■ EXERCISE DESCRIPTION:
Which lines below contain the word "workInProgress"? Copy each of them.

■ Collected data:
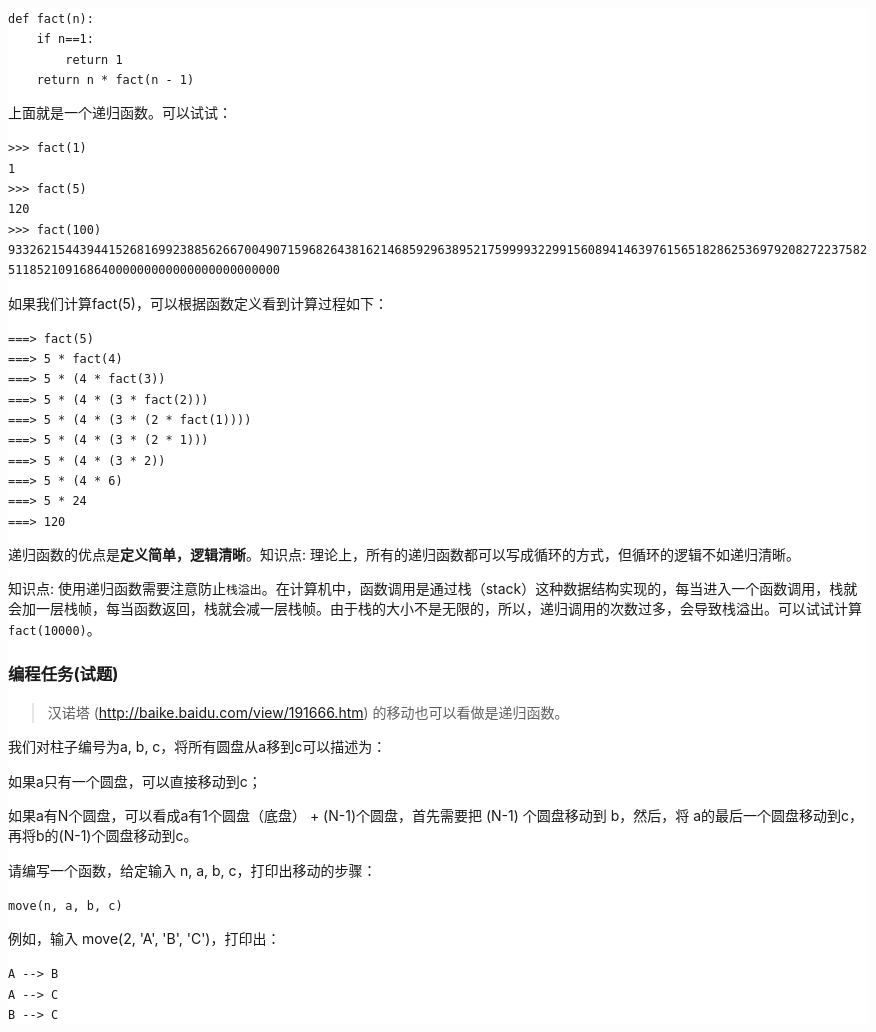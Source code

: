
 ```
def fact(n):
    if n==1:
        return 1
    return n * fact(n - 1)
```

上面就是一个递归函数。可以试试：

```
>>> fact(1)
1
>>> fact(5)
120
>>> fact(100)
93326215443944152681699238856266700490715968264381621468592963895217599993229915608941463976156518286253697920827223758251185210916864000000000000000000000000
```


如果我们计算fact(5)，可以根据函数定义看到计算过程如下：

```
===> fact(5)
===> 5 * fact(4)
===> 5 * (4 * fact(3))
===> 5 * (4 * (3 * fact(2)))
===> 5 * (4 * (3 * (2 * fact(1))))
===> 5 * (4 * (3 * (2 * 1)))
===> 5 * (4 * (3 * 2))
===> 5 * (4 * 6)
===> 5 * 24
===> 120
```

递归函数的优点是**定义简单，逻辑清晰**。知识点: 理论上，所有的递归函数都可以写成循环的方式，但循环的逻辑不如递归清晰。

知识点: 使用递归函数需要注意防止`栈溢出`。在计算机中，函数调用是通过栈（stack）这种数据结构实现的，每当进入一个函数调用，栈就会加一层栈帧，每当函数返回，栈就会减一层栈帧。由于栈的大小不是无限的，所以，递归调用的次数过多，会导致栈溢出。可以试试计算 `fact(10000)`。

### 编程任务(试题)

>汉诺塔 (http://baike.baidu.com/view/191666.htm) 的移动也可以看做是递归函数。

我们对柱子编号为a, b, c，将所有圆盘从a移到c可以描述为：

如果a只有一个圆盘，可以直接移动到c；

如果a有N个圆盘，可以看成a有1个圆盘（底盘） + (N-1)个圆盘，首先需要把 (N-1) 个圆盘移动到 b，然后，将 a的最后一个圆盘移动到c，再将b的(N-1)个圆盘移动到c。

请编写一个函数，给定输入 n, a, b, c，打印出移动的步骤：

```
move(n, a, b, c)
```
例如，输入 move(2, 'A', 'B', 'C')，打印出：

```
A --> B
A --> C
B --> C
```
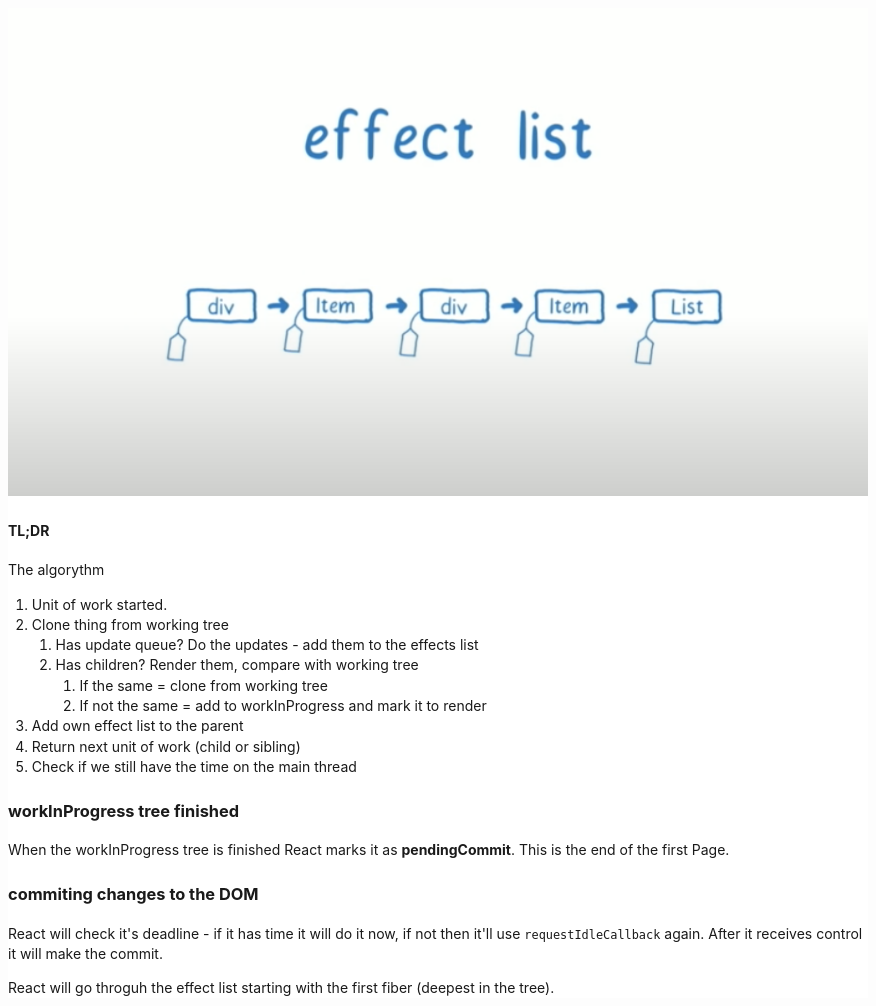![Effect list](images/f319973f876d16c9cab76061a4b8bc5d85dc97ed7b969e0ead08bdc456ab6352.png)

#### TL;DR

The algorythm

1. Unit of work started.
2. Clone thing from working tree
   1. Has update queue? Do the updates - add them to the effects list
   2. Has children? Render them, compare with working tree
      1. If the same = clone from working tree
      2. If not the same = add to workInProgress and mark it to render
3. Add own effect list to the parent
4. Return next unit of work (child or sibling)
5. Check if we still have the time on the main thread

### workInProgress tree finished

When the workInProgress tree is finished React marks it as **pendingCommit**. This is the end of the first Page.

### commiting changes to the DOM

React will check it's deadline - if it has time it will do it now, if not then it'll use `requestIdleCallback` again. After it receives control it will make the commit.

React will go throguh the effect list starting with the first fiber (deepest in the tree).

■ THE COMPLETED TASK:
      2. If not the same = add to workInProgress and mark it to render
### workInProgress tree finished
When the workInProgress tree is finished React marks it as **pendingCommit**. This is the end of the first Page.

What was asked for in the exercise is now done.